As further shown in FIG. 5, fluid introduction system 169 includes a second input line 190 having a first end 193 that extends to a second end 194. In a manner similar to that described above, second end 194 is fluidly connected to first end portion 42 of injection nozzle assembly 38. Second input line 190 includes a valve 195 that controls the introduction of a fluid, such as air, fuel, and/or diluents, into injection nozzle assembly 38. With this arrangement an acoustic wave and/or air/fuel/diluent or mixture thereof is introduced into injection nozzle assembly 38 and directed at a base portion of the flame within combustion chamber 48. The introduction of the acoustic wave and/or fluid decouples the acoustic component and the combustion field component in order to suppress combustion screech within turbomachine 2. More specifically, acoustic driver 185 is operated to change both frequency and amplitude of an acoustic wave passing into injection nozzle assembly 38 in order to perturb or disrupt the base of the flame within combustion chamber 48. Likewise, air can also be injected into injection nozzle assembly 38 to further impact the base of the flame and associated boundary layer and vortex characteristics. This alters the response of the combustion component and de-couples the combustion component from the acoustic component.
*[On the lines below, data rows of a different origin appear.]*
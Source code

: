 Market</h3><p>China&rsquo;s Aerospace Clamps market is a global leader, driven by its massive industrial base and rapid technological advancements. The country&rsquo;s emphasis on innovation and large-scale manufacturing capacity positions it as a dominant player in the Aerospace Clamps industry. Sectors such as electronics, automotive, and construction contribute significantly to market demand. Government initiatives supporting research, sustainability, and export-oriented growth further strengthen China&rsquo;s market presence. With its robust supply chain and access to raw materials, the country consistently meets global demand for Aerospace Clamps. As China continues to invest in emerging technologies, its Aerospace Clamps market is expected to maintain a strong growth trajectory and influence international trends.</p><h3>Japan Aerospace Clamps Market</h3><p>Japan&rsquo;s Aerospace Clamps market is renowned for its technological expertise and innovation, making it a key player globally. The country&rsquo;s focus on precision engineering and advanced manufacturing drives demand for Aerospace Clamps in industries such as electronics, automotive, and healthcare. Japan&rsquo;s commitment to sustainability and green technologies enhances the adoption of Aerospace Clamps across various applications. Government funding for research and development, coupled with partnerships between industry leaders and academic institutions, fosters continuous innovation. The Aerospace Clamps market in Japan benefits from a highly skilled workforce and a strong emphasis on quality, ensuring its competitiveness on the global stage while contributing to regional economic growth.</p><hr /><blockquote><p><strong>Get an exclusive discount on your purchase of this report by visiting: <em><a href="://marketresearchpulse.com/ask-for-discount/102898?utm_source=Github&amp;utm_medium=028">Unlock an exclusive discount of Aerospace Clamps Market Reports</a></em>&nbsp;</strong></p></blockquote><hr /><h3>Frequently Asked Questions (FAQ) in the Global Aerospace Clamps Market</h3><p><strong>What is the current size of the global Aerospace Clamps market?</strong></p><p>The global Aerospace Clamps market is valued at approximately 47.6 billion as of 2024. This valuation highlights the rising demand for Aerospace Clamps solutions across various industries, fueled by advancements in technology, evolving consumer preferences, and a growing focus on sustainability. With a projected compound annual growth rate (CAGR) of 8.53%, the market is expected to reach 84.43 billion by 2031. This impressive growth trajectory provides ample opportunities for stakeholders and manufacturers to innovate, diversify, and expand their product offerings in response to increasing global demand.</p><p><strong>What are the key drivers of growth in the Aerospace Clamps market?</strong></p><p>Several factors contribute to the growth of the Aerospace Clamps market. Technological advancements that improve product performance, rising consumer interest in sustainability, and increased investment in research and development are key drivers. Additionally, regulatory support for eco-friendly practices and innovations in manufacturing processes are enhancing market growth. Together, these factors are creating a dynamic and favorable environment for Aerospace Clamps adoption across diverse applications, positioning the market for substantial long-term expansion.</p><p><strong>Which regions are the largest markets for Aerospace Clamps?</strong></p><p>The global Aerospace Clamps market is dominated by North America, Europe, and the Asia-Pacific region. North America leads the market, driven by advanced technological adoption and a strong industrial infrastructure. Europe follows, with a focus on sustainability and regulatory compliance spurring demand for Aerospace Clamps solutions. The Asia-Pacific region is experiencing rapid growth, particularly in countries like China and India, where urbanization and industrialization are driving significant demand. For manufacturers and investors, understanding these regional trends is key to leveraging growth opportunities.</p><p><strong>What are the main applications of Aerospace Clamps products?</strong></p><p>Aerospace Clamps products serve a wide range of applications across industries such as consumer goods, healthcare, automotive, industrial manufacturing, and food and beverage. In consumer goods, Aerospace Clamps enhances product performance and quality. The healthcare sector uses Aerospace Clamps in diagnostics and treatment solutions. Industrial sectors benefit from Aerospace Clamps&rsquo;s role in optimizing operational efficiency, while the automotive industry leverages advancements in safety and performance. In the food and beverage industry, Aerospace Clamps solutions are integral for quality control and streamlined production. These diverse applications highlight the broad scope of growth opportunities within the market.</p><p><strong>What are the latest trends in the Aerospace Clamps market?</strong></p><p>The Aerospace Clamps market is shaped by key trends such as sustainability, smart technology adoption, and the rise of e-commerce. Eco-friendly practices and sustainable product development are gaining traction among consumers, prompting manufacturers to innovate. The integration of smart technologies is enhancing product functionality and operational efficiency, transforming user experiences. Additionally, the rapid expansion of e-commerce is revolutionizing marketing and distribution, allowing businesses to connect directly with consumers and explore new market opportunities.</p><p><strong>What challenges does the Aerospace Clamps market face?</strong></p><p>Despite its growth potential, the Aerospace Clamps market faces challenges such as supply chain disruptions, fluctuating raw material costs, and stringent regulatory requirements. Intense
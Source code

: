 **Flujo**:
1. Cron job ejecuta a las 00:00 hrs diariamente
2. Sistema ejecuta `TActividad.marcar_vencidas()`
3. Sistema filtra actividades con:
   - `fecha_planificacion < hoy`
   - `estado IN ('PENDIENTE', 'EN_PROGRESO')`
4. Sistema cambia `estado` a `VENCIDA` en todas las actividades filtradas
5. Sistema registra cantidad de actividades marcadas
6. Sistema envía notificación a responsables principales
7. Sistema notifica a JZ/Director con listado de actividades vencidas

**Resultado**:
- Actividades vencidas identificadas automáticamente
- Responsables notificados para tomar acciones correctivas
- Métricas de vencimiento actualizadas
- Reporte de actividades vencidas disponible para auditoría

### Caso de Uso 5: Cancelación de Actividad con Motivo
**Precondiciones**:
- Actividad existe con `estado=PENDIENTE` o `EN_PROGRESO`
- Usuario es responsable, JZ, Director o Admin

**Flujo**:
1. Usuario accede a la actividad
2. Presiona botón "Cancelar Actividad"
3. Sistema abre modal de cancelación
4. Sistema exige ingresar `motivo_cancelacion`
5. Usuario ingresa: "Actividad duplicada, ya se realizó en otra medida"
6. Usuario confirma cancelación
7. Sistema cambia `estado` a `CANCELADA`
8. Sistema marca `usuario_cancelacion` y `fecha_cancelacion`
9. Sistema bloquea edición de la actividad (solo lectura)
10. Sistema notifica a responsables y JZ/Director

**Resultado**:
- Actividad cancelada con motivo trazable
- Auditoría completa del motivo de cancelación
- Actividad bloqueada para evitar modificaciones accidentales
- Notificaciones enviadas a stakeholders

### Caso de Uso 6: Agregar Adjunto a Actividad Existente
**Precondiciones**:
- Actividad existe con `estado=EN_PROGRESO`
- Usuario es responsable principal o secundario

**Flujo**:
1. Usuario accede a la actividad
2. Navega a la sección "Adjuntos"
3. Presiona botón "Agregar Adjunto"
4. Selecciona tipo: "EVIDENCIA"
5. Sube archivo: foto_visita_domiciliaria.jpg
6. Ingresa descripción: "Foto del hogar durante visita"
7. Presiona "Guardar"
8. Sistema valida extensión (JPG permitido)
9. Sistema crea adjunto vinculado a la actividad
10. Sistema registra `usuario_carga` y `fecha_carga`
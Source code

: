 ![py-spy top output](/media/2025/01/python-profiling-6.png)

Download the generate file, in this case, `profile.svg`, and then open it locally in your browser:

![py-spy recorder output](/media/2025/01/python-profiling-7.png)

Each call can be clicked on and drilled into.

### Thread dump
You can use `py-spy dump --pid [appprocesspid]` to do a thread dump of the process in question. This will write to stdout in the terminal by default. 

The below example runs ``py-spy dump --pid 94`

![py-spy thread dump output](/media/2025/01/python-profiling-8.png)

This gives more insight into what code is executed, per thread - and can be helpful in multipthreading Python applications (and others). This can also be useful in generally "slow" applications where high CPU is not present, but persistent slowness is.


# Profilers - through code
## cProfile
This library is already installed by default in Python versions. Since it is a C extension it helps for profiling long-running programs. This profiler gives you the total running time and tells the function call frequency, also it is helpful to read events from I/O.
At this point it should be understood that the present invention provides a system for suppressing combustion screech in a turbomachine by creating a boundary layer disruption within injection nozzles associated with a particular combustor or providing a system to disrupt a base portion of the flame directly at an exit of a particular injection nozzle. By creating time varying changes within the injection nozzle assemblies, combustion screech can be significantly reduced if not eliminated. Furthermore, eliminating combustion screech in this manner allows operators to take advantage of all turbomachine operating ranges. In addition, by suppressing combustion screech at the source, i.e. within the nozzle assembly and/or combustion chamber, and development of a high frequency dynamic field is eliminated before having a chance to propagate through turbomachine components.
While the invention has been described in detail in connection with only a limited number of embodiments, it should be readily understood that the invention is not limited to such disclosed embodiments. Rather, the invention can be modified to incorporate any number of variations, alterations, substitutions or equivalent arrangements not heretofore described, but which are commensurate with the spirit and scope of the invention. Additionally, while various embodiments of the invention have been described, it is to be understood that aspects of the invention may include only some of the described embodiments. Accordingly, the invention is not to be seen as limited by the foregoing description, but is only limited by the scope of the appended claims.